### INSTRUCTIONS FOR THE TASK:
Which of the lines below holds the string "textellipsis"? Copy every line that does.

Collected data
_ _ _

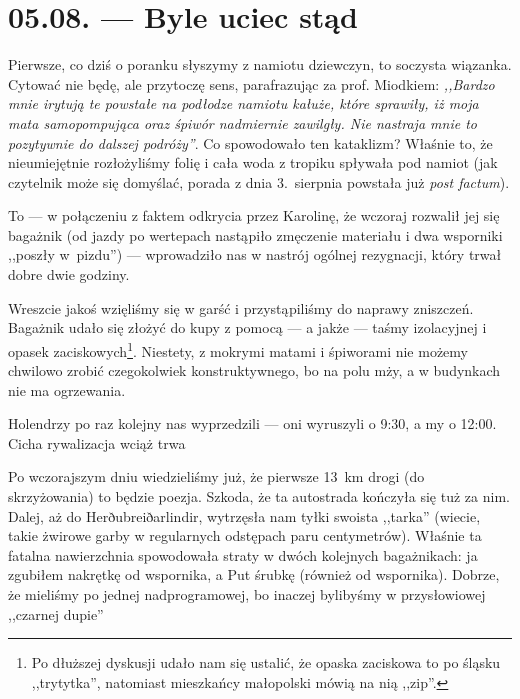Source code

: \chapter*{05.08. --- Byle uciec stąd\textellipsis}

Pierwsze, co dziś o poranku słyszymy z namiotu dziewczyn, to soczysta wiązanka. Cytować nie będę, ale przytoczę sens, parafrazując za prof. Miodkiem: \emph{,,Bardzo mnie irytują te powstałe na podłodze namiotu kałuże, które sprawiły, iż moja mata samopompująca oraz śpiwór nadmiernie zawilgły. Nie nastraja mnie to pozytywnie do dalszej podróży''}. Co spowodowało ten kataklizm? Właśnie to, że nieumiejętnie rozłożyliśmy folię i cała woda z tropiku spływała pod namiot (jak czytelnik może się domyślać, porada z dnia 3.~sierpnia powstała już \textit{post factum}).

To --- w połączeniu z faktem odkrycia przez Karolinę, że wczoraj rozwalił jej się bagażnik (od jazdy po wertepach nastąpiło zmęczenie materiału i dwa wsporniki ,,poszły w~pizdu'') --- wprowadziło nas w nastrój ogólnej rezygnacji, który trwał dobre dwie godziny.

Wreszcie jakoś wzięliśmy się w garść i przystąpiliśmy do naprawy zniszczeń. Bagażnik udało się złożyć do kupy z pomocą --- a jakże --- taśmy izolacyjnej i opasek zaciskowych\footnote{Po dłuższej dyskusji udało nam się ustalić, że opaska zaciskowa to po śląsku ,,trytytka'', natomiast mieszkańcy małopolski mówią na nią ,,zip''.}. Niestety, z mokrymi matami i śpiworami nie możemy chwilowo zrobić czegokolwiek konstruktywnego, bo na polu mży, a w budynkach nie ma ogrzewania.

Holendrzy po raz kolejny nas wyprzedzili --- oni wyruszyli o 9:30, a my o 12:00. Cicha rywalizacja wciąż trwa\textellipsis

Po wczorajszym dniu wiedzieliśmy już, że pierwsze 13~km drogi (do skrzyżowania) to będzie poezja. Szkoda, że ta autostrada kończyła się tuż za nim. Dalej, aż do Herðubreiðarlindir, wytrzęsła nam tyłki swoista ,,tarka'' (wiecie, takie żwirowe garby w regularnych odstępach paru centymetrów). Właśnie ta fatalna nawierzchnia spowodowała straty w dwóch kolejnych bagażnikach: ja zgubiłem nakrętkę od wspornika, a Put śrubkę (również od wspornika). Dobrze, że mieliśmy po jednej nadprogramowej, bo inaczej bylibyśmy w przysłowiowej ,,czarnej dupie''\textellipsis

_ _ _

### REPLY:
: \chapter*{05.08. --- Byle uciec stąd\textellipsis}
Holendrzy po raz kolejny nas wyprzedzili --- oni wyruszyli o 9:30, a my o 12:00. Cicha rywalizacja wciąż trwa\textellipsis
Po wczorajszym dniu wiedzieliśmy już, że pierwsze 13~km drogi (do skrzyżowania) to będzie poezja. Szkoda, że ta autostrada kończyła się tuż za nim. Dalej, aż do Herðubreiðarlindir, wytrzęsła nam tyłki swoista ,,tarka'' (wiecie, takie żwirowe garby w regularnych odstępach paru centymetrów). Właśnie ta fatalna nawierzchnia spowodowała straty w dwóch kolejnych bagażnikach: ja zgubiłem nakrętkę od wspornika, a Put śrubkę (również od wspornika). Dobrze, że mieliśmy po jednej nadprogramowej, bo inaczej bylibyśmy w przysłowiowej ,,czarnej dupie''\textellipsis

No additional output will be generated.